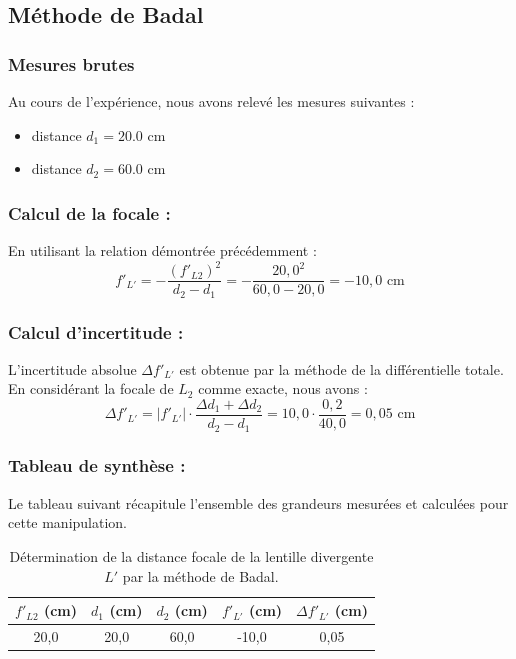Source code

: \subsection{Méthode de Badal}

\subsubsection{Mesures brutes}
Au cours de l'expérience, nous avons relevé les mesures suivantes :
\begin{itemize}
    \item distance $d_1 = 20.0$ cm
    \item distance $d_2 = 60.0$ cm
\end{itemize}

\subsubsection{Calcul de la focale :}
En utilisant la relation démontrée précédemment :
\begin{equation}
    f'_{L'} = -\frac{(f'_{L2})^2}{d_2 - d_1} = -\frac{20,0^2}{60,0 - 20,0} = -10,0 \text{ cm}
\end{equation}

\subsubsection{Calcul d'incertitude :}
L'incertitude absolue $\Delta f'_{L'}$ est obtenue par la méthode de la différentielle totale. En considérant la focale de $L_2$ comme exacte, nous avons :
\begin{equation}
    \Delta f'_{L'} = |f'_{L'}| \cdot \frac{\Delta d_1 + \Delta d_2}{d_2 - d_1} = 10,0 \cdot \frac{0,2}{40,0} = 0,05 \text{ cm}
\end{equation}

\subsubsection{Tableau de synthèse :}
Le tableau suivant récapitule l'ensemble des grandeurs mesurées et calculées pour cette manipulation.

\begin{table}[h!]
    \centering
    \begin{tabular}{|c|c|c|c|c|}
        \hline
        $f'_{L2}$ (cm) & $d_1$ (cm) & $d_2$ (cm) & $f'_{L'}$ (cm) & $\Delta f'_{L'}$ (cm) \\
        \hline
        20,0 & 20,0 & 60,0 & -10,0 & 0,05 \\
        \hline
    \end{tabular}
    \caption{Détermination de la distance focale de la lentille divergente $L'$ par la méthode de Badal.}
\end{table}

════════════════════

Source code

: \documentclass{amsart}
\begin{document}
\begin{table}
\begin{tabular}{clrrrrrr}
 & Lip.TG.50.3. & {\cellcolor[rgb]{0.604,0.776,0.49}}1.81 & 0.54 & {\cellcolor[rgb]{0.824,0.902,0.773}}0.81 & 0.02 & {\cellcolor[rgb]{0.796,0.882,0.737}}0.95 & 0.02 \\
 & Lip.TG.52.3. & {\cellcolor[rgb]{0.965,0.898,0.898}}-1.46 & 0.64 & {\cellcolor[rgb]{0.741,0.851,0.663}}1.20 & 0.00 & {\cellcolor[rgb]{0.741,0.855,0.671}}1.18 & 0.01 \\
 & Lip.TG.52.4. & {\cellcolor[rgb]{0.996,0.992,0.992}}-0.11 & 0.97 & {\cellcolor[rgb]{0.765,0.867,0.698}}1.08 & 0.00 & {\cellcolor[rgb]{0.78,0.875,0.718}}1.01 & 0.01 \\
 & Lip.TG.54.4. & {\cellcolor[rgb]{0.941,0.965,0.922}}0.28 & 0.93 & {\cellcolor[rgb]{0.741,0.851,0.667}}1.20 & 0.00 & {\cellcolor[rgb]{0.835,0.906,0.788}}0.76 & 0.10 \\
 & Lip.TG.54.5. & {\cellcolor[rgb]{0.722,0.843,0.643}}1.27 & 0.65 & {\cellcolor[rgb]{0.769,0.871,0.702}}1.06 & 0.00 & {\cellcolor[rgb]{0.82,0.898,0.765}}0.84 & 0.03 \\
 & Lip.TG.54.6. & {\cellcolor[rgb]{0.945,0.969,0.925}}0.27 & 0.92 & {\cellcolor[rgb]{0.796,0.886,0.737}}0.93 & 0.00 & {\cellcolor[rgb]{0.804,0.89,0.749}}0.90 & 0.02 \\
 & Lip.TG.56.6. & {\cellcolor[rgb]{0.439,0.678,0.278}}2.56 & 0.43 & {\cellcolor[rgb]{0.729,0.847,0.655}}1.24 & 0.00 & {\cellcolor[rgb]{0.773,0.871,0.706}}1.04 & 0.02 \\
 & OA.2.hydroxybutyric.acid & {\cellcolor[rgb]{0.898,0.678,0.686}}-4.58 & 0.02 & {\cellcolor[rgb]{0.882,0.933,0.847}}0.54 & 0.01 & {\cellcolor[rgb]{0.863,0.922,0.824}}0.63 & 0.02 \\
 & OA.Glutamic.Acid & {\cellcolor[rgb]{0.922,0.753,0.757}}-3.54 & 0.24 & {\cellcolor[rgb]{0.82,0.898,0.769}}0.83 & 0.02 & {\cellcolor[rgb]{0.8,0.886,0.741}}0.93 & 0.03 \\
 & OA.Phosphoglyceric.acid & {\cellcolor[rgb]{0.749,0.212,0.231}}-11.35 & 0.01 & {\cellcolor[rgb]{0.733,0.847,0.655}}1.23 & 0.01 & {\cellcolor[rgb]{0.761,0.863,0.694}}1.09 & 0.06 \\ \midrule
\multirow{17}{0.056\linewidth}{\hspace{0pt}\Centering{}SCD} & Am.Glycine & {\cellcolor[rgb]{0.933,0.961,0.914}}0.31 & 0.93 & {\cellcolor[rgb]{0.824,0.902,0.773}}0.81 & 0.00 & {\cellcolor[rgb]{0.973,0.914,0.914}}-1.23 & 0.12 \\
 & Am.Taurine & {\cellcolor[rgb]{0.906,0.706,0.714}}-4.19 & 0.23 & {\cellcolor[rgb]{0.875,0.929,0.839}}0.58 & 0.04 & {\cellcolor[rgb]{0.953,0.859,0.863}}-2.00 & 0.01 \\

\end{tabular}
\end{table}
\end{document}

════════════════════

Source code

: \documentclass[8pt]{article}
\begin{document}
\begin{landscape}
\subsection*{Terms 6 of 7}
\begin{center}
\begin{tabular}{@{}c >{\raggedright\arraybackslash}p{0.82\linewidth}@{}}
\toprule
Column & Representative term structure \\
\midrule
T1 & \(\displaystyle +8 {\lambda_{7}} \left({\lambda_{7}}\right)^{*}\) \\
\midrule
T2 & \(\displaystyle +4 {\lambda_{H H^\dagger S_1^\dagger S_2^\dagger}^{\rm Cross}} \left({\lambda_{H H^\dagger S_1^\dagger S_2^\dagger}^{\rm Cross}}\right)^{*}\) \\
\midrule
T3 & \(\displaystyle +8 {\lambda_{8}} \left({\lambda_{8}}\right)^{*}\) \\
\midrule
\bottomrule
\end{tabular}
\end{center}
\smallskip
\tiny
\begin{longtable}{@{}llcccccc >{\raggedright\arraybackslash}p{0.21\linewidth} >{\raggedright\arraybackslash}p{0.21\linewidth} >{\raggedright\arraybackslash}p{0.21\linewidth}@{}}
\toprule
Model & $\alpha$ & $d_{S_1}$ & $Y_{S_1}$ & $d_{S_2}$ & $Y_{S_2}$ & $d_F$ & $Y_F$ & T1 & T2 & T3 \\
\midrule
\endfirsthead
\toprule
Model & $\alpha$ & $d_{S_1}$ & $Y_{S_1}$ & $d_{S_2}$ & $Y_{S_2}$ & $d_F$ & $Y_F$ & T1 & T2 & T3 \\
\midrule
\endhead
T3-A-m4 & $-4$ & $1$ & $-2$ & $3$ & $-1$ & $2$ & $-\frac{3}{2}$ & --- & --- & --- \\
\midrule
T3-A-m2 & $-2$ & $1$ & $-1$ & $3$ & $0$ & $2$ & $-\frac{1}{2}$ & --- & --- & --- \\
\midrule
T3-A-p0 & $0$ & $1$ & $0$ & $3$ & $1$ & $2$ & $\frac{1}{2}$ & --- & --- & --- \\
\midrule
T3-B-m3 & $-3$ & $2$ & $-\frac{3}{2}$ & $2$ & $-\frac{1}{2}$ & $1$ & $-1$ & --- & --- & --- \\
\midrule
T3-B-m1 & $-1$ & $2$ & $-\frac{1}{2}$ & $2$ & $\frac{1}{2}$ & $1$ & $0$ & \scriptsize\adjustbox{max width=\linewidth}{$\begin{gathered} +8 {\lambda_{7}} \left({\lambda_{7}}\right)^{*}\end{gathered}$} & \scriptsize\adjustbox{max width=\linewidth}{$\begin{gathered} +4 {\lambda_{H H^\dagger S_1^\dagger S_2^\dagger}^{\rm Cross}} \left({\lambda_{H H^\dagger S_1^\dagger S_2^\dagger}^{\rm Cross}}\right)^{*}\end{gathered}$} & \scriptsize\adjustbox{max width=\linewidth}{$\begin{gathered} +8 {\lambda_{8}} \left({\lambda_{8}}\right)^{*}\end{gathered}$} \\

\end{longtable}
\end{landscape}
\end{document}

════════════════════

Copy each line in the entries above where "arraybackslash" turns up.

\begin{tabular}{@{}c >{\raggedright\arraybackslash}p{0.82\linewidth}@{}}
\begin{longtable}{@{}llcccccc >{\raggedright\arraybackslash}p{0.21\linewidth} >{\raggedright\arraybackslash}p{0.21\linewidth} >{\raggedright\arraybackslash}p{0.21\linewidth}@{}}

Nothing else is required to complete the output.